## WHAT NEEDS TO BE DONE
Output, exactly as written, the lines below starting at the line containing "- [ ] CHANGELOG.md" and ending at the line containing "1. How to get". Drop the pictures and keep both end lines.
..............................
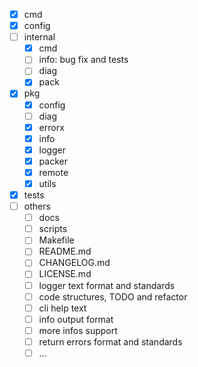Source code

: - [x] cmd
- [x] config
- [ ] internal
  - [x] cmd
  - [ ] info: bug fix and tests
  - [ ] diag
  - [x] pack
- [x] pkg
  - [x] config
  - [ ] diag
  - [x] errorx
  - [x] info
  - [x] logger
  - [x] packer
  - [x] remote
  - [x] utils
- [x] tests
- [ ] others
  - [ ] docs
  - [ ] scripts
  - [ ] Makefile
  - [ ] README.md
  - [ ] CHANGELOG.md
  - [ ] LICENSE.md
  - [ ] logger text format and standards
  - [ ] code structures, TODO and refactor
  - [ ] cli help text
  - [ ] info output format
  - [ ] more infos support
  - [ ] return errors format and standards
  - [ ] ...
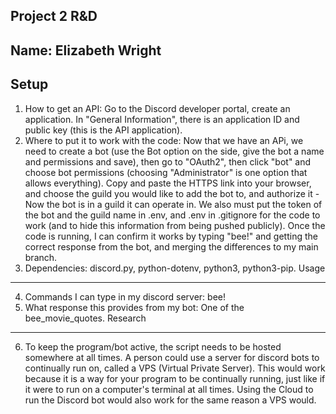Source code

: Project 2 R&D
---
Name: Elizabeth Wright
---

Setup
---
1. How to get an API: Go to the Discord developer portal, create an application. In "General Information", there is an application ID and public key (this is the API application).
2. Where to put it to work with the code: Now that we have an APi, we need to create a bot (use the Bot option on the side, give the bot a name and permissions and save), then go to "OAuth2", then click "bot" and choose bot permissions (choosing "Administrator" is one option that allows everything). Copy and paste the HTTPS link into your browser, and choose the guild you would like to add the bot to, and authorize it - Now the bot is in a guild it can operate in. We also must put the token of the bot and the guild name in .env, and .env in .gitignore for the code to work (and to hide this information from being pushed publicly). Once the code is running, I can confirm it works by typing "bee!" and getting the correct response from the bot, and merging the differences to my main branch.
3. Dependencies: discord.py, python-dotenv, python3, python3-pip. 
Usage
---
4. Commands I can type in my discord server: bee!
5. What response this provides from my bot: One of the bee_movie_quotes.
Research
---
6. To keep the program/bot active, the script needs to be hosted somewhere at all times. A person could use a server for discord bots to continually run on, called a VPS (Virtual Private Server). This would work because it is a way for your program to be continually running, just like if it were to run on a computer's terminal at all times. Using the Cloud to run the Discord bot would also work for the same reason a VPS would.

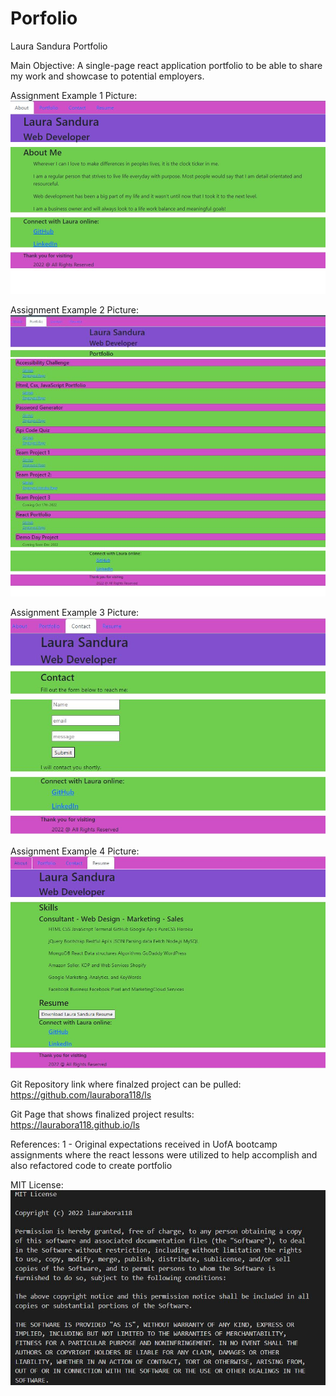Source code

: # Porfolio
Laura Sandura Portfolio

Main Objective: 
A single-page react application portfolio to be able to share my work and showcase to potential employers.

Assignment Example 1 Picture:    
    ![About Page](public/assets/website1.jpg)

Assignment Example 2 Picture:
    ![Portfolio Page](public/assets/website2.jpg)

Assignment Example 3 Picture:
    ![Contact Page](public/assets/website3.jpg)

Assignment Example 4 Picture:
    ![Resume Page](public/assets/website4.jpg)

Git Repository link where finalzed project can be pulled:
    https://github.com/laurabora118/ls


Git Page that shows finalized project results:
    https://laurabora118.github.io/ls

References:
    1 - Original expectations received in UofA bootcamp assignments where the react lessons were utilized to help accomplish and also refactored code to create portfolio

MIT License:
    ![MIT License](public/assets/mitlicense.jpg)
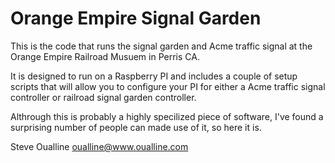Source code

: # Orange Empire Signal Garden

This is the code that runs the signal garden and Acme traffic signal
at the Orange Empire Railroad Musuem in Perris CA.  

It is designed to run on a Raspberry PI and includes a couple of setup
scripts that will allow you to configure your PI for either a Acme traffic
signal controller or railroad signal garden controller.

Althrough this is probably a highly specilized piece of software, I've
found a surprising number of people can made use of it, so here it is.


Steve Oualline
oualline@www.oualline.com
..............................
## OUTPUT BELOW
  - [ ] CHANGELOG.md
  - [ ] LICENSE.md
  - [ ] logger text format and standards
  - [ ] code structures, TODO and refactor
  - [ ] cli help text
  - [ ] info output format
  - [ ] more infos support
  - [ ] return errors format and standards
  - [ ] ...
Source code

: Project 2 R&D
---
Name: Elizabeth Wright
---

Setup
---
1. How to get an API: Go to the Discord developer portal, create an application. In "General Information", there is an application ID and public key (this is the API application).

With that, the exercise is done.